═══ Extracted data

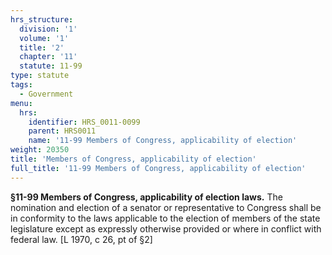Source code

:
```yaml
---
hrs_structure:
  division: '1'
  volume: '1'
  title: '2'
  chapter: '11'
  statute: 11-99
type: statute
tags:
  - Government
menu:
  hrs:
    identifier: HRS_0011-0099
    parent: HRS0011
    name: '11-99 Members of Congress, applicability of election'
weight: 20350
title: 'Members of Congress, applicability of election'
full_title: '11-99 Members of Congress, applicability of election'
---
```

**§11-99 Members of Congress, applicability of election laws.** The nomination and election of a senator or representative to Congress shall be in conformity to the laws applicable to the election of members of the state legislature except as expressly otherwise provided or where in conflict with federal law. [L 1970, c 26, pt of §2]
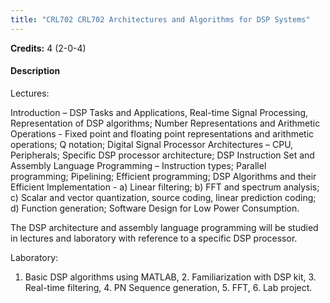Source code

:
 ```yaml
---
title: "CRL702 CRL702 Architectures and Algorithms for DSP Systems"
---
```

**Credits:** 4 (2-0-4)

#### Description
Lectures:

Introduction – DSP Tasks and Applications, Real-time Signal Processing, Representation of DSP algorithms; Number Representations and Arithmetic Operations - Fixed point and floating point representations and arithmetic operations; Q notation; Digital Signal Processor Architectures – CPU, Peripherals; Specific DSP processor architecture; DSP Instruction Set and Assembly Language Programming – Instruction types; Parallel programming; Pipelining; Efficient programming; DSP Algorithms and their Efficient Implementation - a) Linear filtering; b) FFT and spectrum analysis; c) Scalar and vector quantization, source coding, linear prediction coding; d) Function generation; Software Design for Low Power Consumption.

The DSP architecture and assembly language programming will be studied in lectures and laboratory with reference to a specific DSP processor.

Laboratory:

1. Basic DSP algorithms using MATLAB, 2. Familiarization with DSP kit, 3. Real-time filtering, 4. PN Sequence generation, 5. FFT, 6. Lab project.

══════

Return the entries above exactly, skipping any images.

Written response:
Source code

:
```yaml
---
hrs_structure:
  division: '1'
  volume: '1'
  title: '2'
  chapter: '11'
  statute: 11-99
type: statute
tags:
  - Government
menu:
  hrs:
    identifier: HRS_0011-0099
    parent: HRS0011
    name: '11-99 Members of Congress, applicability of election'
weight: 20350
title: 'Members of Congress, applicability of election'
full_title: '11-99 Members of Congress, applicability of election'
---
```

**§11-99 Members of Congress, applicability of election laws.** The nomination and election of a senator or representative to Congress shall be in conformity to the laws applicable to the election of members of the state legislature except as expressly otherwise provided or where in conflict with federal law. [L 1970, c 26, pt of §2]
Source code

:
 ```yaml
---
title: "CRL702 CRL702 Architectures and Algorithms for DSP Systems"
---
```

**Credits:** 4 (2-0-4)

#### Description
Lectures:

Introduction – DSP Tasks and Applications, Real-time Signal Processing, Representation of DSP algorithms; Number Representations and Arithmetic Operations - Fixed point and floating point representations and arithmetic operations; Q notation; Digital Signal Processor Architectures – CPU, Peripherals; Specific DSP processor architecture; DSP Instruction Set and Assembly Language Programming – Instruction types; Parallel programming; Pipelining; Efficient programming; DSP Algorithms and their Efficient Implementation - a) Linear filtering; b) FFT and spectrum analysis; c) Scalar and vector quantization, source coding, linear prediction coding; d) Function generation; Software Design for Low Power Consumption.

The DSP architecture and assembly language programming will be studied in lectures and laboratory with reference to a specific DSP processor.

Laboratory:

1. Basic DSP algorithms using MATLAB, 2. Familiarization with DSP kit, 3. Real-time filtering, 4. PN Sequence generation, 5. FFT, 6. Lab project.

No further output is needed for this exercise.